En la vorágine se me ordenó dejar la mochila. En la confusión de la retirada, un buen número de nosotros las perdimos cuando ya teníamos algunas cosas mínimas. Ahora debo comenzar a dormir de nuevo en la tierra. Por su parte, Rogelio llega eufórico. Ha disparado tres veces su arcabuz y no ha perdido su mochila. Lo miro con envidia y me da un pedazo de nailon. Por lo menos es algo para empezar. La gente dice que el Che fue uno de los últimos en retirarse.
Ya me he podido hacer una idea aproximada del ciclo de la columna. Hay ocho o nueve áreas en las cuales acampa la tropa, algunas cercanas (dos o tres leguas), otras más alejadas. El movimiento es diario, casi siempre circular, aprovechando los cauces de los ríos y arroyos. Hay veces que se hace a la inversa. De forma inesperada se avanza diagonalmente.
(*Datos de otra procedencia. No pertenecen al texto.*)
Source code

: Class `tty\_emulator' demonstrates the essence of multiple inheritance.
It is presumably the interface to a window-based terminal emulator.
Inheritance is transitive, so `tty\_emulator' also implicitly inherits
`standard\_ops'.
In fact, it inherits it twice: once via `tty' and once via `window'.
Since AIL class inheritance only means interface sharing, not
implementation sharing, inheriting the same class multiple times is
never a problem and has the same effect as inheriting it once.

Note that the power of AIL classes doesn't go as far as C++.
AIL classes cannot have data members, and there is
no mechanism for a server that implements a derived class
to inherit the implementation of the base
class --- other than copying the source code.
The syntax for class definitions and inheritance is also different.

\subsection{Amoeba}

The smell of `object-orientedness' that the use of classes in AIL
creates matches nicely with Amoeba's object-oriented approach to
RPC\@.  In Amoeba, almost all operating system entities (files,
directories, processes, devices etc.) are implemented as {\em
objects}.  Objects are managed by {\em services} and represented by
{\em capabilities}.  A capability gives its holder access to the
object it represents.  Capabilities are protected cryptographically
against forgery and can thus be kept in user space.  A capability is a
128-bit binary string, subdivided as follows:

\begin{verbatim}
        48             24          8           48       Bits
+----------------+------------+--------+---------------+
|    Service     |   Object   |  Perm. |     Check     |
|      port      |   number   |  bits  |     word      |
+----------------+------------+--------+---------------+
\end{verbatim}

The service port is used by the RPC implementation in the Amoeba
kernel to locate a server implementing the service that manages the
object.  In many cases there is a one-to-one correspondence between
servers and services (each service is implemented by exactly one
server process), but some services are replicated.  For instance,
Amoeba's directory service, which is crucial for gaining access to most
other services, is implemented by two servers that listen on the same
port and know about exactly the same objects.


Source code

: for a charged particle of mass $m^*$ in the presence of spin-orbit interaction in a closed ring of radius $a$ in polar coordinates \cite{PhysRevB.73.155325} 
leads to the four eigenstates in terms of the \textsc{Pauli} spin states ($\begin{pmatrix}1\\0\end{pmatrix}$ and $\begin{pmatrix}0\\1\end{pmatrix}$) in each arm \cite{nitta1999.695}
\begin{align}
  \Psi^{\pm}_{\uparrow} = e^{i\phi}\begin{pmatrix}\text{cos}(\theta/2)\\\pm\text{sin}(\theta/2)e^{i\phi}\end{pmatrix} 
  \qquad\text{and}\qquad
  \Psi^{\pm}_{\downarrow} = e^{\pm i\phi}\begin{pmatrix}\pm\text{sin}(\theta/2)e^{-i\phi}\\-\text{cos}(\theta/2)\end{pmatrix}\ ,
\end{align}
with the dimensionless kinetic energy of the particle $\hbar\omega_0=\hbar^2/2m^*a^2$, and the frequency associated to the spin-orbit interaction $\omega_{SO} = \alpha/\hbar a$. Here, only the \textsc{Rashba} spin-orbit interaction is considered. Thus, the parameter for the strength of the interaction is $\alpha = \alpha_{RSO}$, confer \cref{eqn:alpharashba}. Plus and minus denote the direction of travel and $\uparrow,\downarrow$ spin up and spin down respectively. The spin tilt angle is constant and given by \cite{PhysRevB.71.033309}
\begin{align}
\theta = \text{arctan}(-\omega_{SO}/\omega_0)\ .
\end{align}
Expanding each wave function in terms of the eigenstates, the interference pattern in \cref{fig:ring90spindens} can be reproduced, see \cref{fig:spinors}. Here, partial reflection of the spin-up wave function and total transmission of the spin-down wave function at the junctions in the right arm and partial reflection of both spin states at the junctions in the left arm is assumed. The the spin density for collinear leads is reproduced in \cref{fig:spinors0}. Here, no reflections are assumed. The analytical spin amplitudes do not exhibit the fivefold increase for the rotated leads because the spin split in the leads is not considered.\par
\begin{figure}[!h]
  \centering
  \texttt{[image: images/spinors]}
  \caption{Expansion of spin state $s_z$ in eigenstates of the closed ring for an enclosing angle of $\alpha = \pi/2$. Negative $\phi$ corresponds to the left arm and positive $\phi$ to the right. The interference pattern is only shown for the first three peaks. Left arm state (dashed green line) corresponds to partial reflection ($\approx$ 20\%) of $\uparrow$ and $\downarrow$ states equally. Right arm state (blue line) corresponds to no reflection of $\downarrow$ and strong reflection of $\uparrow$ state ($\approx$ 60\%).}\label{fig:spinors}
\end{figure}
No es fácil hacerle una emboscada a la guerrilla. En casos especiales nos salimos del círculo, bajamos cerca del llano en busca de mercancías, pasamos al oeste del Turquino para encontrarnos con la Columna 1, o avanzamos hacia el este, siempre bordeando el aserrío de Pino del Agua, base permanente de una compañía de infantería. Por razones que desconozco, en algunos momentos la columna se fracciona en pelotones y luego se reúne en lugares determinados, pero esto sucede en contadas ocasiones.
El 3 de septiembre de 1957, por primera vez, se encuentran las Columnas 4 y 1. Es un acontecimiento. Yo no conozco a nadie, pero me cuelo por todos los pelotones. Son más de ciento cuarenta hombres, el armamento es mejor, los combatientes lucen diferentes. Me recreo mirando a Camilo, a Raúl, a Almeida. Pienso que aquí se puede combatir de verdad.
Rogelio y yo buscamos la manera de topar con Fidel e intentamos un traspaso de tropa. Es un día aciago, pues ha desertado uno de los hermanos Beatón. Al llegar a la comandancia, Fidel echa chispas y rayos. Le han robado un fusil. Es tal su furia que nos miramos y concordamos en quedarnos por ahora con el argentino, pues no hay quien se le acerque en ese momento al jefe de la Revolución.
Esa noche, al pie de la fogata, se comentan las experiencias del día. Sin darnos cuenta, las voces suben de nivel, hasta que la del Che nos sorprende desde las sombras:
—¿Qué escándalo es ese? Hay que ser más disciplinados, bueno, bueno.
Un silencio total nos cubre, mientras uno de los más viejos sonríe y nos dice:
—Los han jodí’o y bien jodí’o, pues ese no era el Che, en la Columna 1 hay un personaje llamado Puebla que copia a la perfección el tono de su voz y su pronunciación. Han pagado la novatada —sin embargo, después de la primera impresión, prosigue la animada charla.